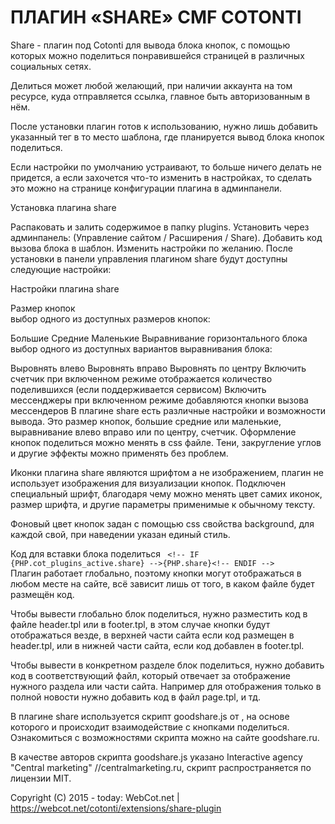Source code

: # ПЛАГИН «SHARE» CMF COTONTI

Share - плагин под Cotonti  для вывода блока кнопок, с помощью которых можно поделиться понравившейся страницей в различных социальных сетях.

Делиться может любой желающий, при наличии аккаунта на том ресурсе, куда отправляется ссылка,  главное быть авторизованным в нём. 

После установки плагин готов к использованию, нужно лишь добавить указанный тег в то место шаблона, где планируется вывод блока кнопок поделиться.

Если настройки по умолчанию устраивают, то больше ничего делать не придется, а если захочется что-то изменить в настройках, то сделать это можно на странице конфигурации плагина в админпанели.

Установка плагина share

Распаковать и залить содержимое в папку plugins.
Установить через админпанель: (Управление сайтом / Расширения / Share).
Добавить код вызова блока в шаблон.
Изменить настройки по желанию.
После установки в панели управления плагином share будут доступны следующие настройки:

Настройки плагина share

Размер кнопок	
выбор одного из доступных размеров кнопок:

Большие
Средние
Маленькие
Выравнивание горизонтального блока	
выбор одного из доступных вариантов выравнивания блока:

Выровнять влево
Выровнять вправо
Выровнять по центру
Включить счетчик	при включенном режиме отображается количество поделившихся (если поддерживается сервисом)
Включить мессенджеры	при включенном режиме добавляются кнопки вызова мессендеров
В плагине share есть различные настройки и возможности вывода. Это размер кнопок, большие средние или маленькие, выравнивание влево вправо или по центру, счетчик. Оформление кнопок поделиться можно менять в css файле. Тени, закругление углов и другие эффекты можно применять без проблем.

Иконки плагина share являются шрифтом а не изображением, плагин не использует изображения для визуализации кнопок. Подключен специальный шрифт, благодаря чему можно менять цвет самих иконок, размер шрифта, и другие параметры применимые к обычному тексту.

Фоновый цвет кнопок задан  с помощью css свойства background, для каждой свой, при наведении указан единый стиль.

Код для вставки блока поделиться
<code>
&lt;!-- IF {PHP.cot_plugins_active.share} -->{PHP.share}&lt;!-- ENDIF -->
</code>
Плагин работает глобально, поэтому кнопки могут отображаться в любом месте на сайте, всё зависит лишь от того, в каком файле будет размещён код. 

Чтобы вывести глобально блок поделиться, нужно разместить код в файле header.tpl или в footer.tpl, в этом случае кнопки будут отображаться везде, в верхней части сайта если код размещен в header.tpl, или в нижней части сайта, если код добавлен в footer.tpl.

Чтобы вывести в конкретном разделе блок поделиться, нужно добавить код в соответствующий файл, который отвечает за отображение нужного раздела или части сайта. Например для отображения только в полной новости нужно добавить код в файл page.tpl, и тд.

В плагине share используется скрипт goodshare.js от , на основе которого и происходит взаимодействие с кнопками поделиться. Ознакомиться с возможностями скрипта можно на сайте goodshare.ru. 

В качестве авторов скрипта goodshare.js указано Interactive agency "Central marketing" //centralmarketing.ru, скрипт распространяется по лицензии MIT.

Copyright (C) 2015 - today: WebCot.net | https://webcot.net/cotonti/extensions/share-plugin
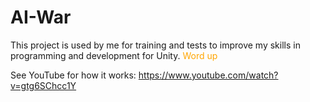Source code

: # AI-War

This project is used by me for training and tests to improve my skills in programming and development for Unity.
<span style="color:orange;">Word up</span>

See YouTube for how it works: https://www.youtube.com/watch?v=gtg6SChcc1Y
══════════
== Directions ==
From the entries above, tally the lines that contain the string "влево". Report the total and nothing more.

== Expected answer ==
2